De 03 a 05 de junho, acontece, em São Paulo (SP), o "10º Fórum Brasil Mercado Internacional de Televisão". O evento reúne canais de TV por assinatura, produtores, distribuidores, compradores internacionais e profissionais do mercado, e acontece em um momento em que o Brasil comemora a força que vem ganhando no mercado internacional.
De acordo com a Agência Brasileira de Promoção de Exportações e Investimentos (APEX), três grandes projetos estão ativos e juntos somam cerca de US$ 9,8 mi em investimentos e incluem cinema, seriados, animações, documentários e formatos jornalísticos.

Para o presidente do Fórum, André Mermelstein, o país vem mudando sua imagem no exterior. "O Brasil está conseguindo mudar sua imagem no cenário internacional. Até agora, exportávamos somente novelas, mas a própria empresa líder (referindo-se à Rede Globo) se esforça em mostrar que oferece outros formatos".

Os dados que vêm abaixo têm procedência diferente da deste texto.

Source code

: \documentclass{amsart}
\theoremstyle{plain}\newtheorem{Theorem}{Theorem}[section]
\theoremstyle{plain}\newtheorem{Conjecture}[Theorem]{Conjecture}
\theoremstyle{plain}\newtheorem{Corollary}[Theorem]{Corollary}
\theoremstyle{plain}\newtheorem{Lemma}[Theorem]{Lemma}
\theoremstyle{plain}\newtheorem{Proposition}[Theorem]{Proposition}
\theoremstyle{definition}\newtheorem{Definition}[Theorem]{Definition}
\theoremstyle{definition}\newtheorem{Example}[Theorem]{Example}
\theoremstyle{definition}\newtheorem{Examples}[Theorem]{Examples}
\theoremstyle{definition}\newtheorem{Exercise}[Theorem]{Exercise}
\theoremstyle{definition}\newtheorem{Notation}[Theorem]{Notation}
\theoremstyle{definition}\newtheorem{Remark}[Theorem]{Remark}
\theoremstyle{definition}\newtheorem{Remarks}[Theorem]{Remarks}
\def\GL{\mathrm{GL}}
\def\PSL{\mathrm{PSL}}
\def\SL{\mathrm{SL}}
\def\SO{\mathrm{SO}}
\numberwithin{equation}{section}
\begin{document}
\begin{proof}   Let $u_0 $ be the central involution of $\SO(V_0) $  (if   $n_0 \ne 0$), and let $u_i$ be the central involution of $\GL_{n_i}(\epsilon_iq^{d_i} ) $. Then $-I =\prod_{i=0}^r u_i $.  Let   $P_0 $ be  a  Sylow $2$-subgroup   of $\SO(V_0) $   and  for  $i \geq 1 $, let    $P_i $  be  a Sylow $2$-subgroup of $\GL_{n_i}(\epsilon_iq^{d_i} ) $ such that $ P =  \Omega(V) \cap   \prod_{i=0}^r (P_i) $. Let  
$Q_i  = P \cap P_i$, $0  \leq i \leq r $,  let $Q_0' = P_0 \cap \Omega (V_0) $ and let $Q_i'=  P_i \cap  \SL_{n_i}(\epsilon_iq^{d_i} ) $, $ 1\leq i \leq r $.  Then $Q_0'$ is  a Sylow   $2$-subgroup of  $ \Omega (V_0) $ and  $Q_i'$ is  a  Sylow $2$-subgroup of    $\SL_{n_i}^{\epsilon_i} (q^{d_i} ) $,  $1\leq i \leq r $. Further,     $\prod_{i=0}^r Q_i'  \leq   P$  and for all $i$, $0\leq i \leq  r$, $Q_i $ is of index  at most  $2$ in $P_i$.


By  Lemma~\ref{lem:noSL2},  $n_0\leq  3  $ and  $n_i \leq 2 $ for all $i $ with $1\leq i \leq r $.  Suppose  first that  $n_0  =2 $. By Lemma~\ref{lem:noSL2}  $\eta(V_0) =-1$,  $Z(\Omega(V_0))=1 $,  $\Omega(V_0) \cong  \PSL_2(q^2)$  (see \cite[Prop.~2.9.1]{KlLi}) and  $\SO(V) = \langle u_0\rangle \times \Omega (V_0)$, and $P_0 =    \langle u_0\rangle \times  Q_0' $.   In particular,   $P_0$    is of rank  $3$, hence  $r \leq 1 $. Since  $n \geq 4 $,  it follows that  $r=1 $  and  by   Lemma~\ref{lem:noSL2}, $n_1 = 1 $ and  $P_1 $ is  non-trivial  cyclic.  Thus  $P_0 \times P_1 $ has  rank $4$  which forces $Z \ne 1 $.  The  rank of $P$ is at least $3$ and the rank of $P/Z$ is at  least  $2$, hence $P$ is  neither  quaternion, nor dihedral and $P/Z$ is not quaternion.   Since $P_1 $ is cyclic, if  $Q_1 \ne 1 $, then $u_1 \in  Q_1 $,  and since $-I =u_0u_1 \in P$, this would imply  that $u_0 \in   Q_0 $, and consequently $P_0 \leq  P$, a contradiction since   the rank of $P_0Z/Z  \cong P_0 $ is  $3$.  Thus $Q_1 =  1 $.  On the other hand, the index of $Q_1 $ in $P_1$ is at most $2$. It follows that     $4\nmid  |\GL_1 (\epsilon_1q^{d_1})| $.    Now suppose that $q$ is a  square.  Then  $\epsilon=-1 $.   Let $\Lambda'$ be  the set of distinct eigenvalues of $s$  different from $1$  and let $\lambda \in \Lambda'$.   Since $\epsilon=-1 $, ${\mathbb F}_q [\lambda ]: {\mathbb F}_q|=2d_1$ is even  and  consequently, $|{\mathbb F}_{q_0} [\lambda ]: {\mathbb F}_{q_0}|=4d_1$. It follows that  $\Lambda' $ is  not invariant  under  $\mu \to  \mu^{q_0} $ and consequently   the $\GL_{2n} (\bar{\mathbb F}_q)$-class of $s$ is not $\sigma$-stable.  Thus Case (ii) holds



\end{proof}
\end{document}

A Associação Brasileira de Produtoras Independentes de Televisão (ABPI-TV) tem trabalhado na colocação de muitas produtoras nacionais no mercado internacional , através da realização de eventos com o objetivo de trazer profissionais do mercado externo.

Divulgação
Patrícia Travassos
Entre as empresas que estão despontando neste mercado está a Touareg Conteúdo, fundada há dois anos e meio, que tem por atividade principal a produção de formatos jornalísticos. Agora, a empresa envia profissionais para eventos internacionais com o objetivo de investir em formatos para exportação.

Patrícia Travassos, coordenadora do departamento de documentários e novos projetos para TV da Touareg, esteve em Cannes para acompanhar as tendências do mercado internacional. Acompanhe a entrevista que ela concedeu ao Portal IMPRENSA.

Portal IMPRENSA - Você esteve em Cannes neste ano. O que pode perceber em termos de tendências?
Patricia Travassos -
Eu representei a Touareg no MipTV, em Cannes, com a intenção de observar as tendências do mercado audiovisual internacional. É evidente no mundo todo uma expansão acelerada de novas mídias e a integração delas com a televisão. Para quem produz conteúdo, é preciso ter em mente as plataformas 360º para qualquer novo projeto. Não se trata mais de usar a internet ou o celular como acessórios de comunicação. Essas mídias servem inclusive como ferramentas para testar novos formatos, potencializar o alcance do conteúdo, desenvolver interatividade e conquistar o público ainda durante o processo de criação e produção do projeto. No caso de documentários ou programas de TV, por exemplo, antes da finalização do filme ou da exibição de episódios é possível medir o interesse, as expectativas do público e prever até o sucesso do projeto.

Portal IMPRENSA - Atualmente, a Touareg tem planos de exportar modelos no formato jornalístico?
Patricia Travassos -
Programas jornalísticos representam a especialidade da Touareg. A agência é formada por profissionais com longa experiência em telejornalismo e na realização de coberturas especiais. O mercado externo exige, no entanto, algumas adaptações de formato e conteúdo em relação ao que é exibido no Brasil.

Portal IMPRENSA - A agência ainda não exporta, mas quais os formatos que vocês produzem que possuem potencial para o mercado externo?
Patricia Travassos -
Eu tenho percebido que o mercado externo tem muito interesse em descobrir ângulos pouco explorados do Brasil. É preciso humanizar as belas paisagens brasileiras com histórias de vida interessantes. E isto é o que nós pesquisamos e transformamos em projetos de documentários e séries de TV.

Portal IMPRENSA - Qual a imagem do produto audiovisual brasileiro no exterior?
Patricia Travassos -
É vista, no exterior, como sinônimo de criatividade - uma imagem moldada principalmente pela publicidade. O cinema agregou outros bons adjetivos à nossa reputação lá fora. Acho que hoje, dizer que somos produtores independentes brasileiros sugere qualidade.

Portal IMPRENSA - O que muda em uma produção feita para o estrangeiro, isso altera muito o formato pré-produção? Ou existe a possibilidade de padronização de um formato?

Patricia Travassos - Depende do seu alvo no mercado externo. Lá fora, existe espaço para produções autorais, mais artísticas, assim como há demanda para projetos de conteúdo mais padronizado. A escolha é do produtor sobre o caminho a seguir.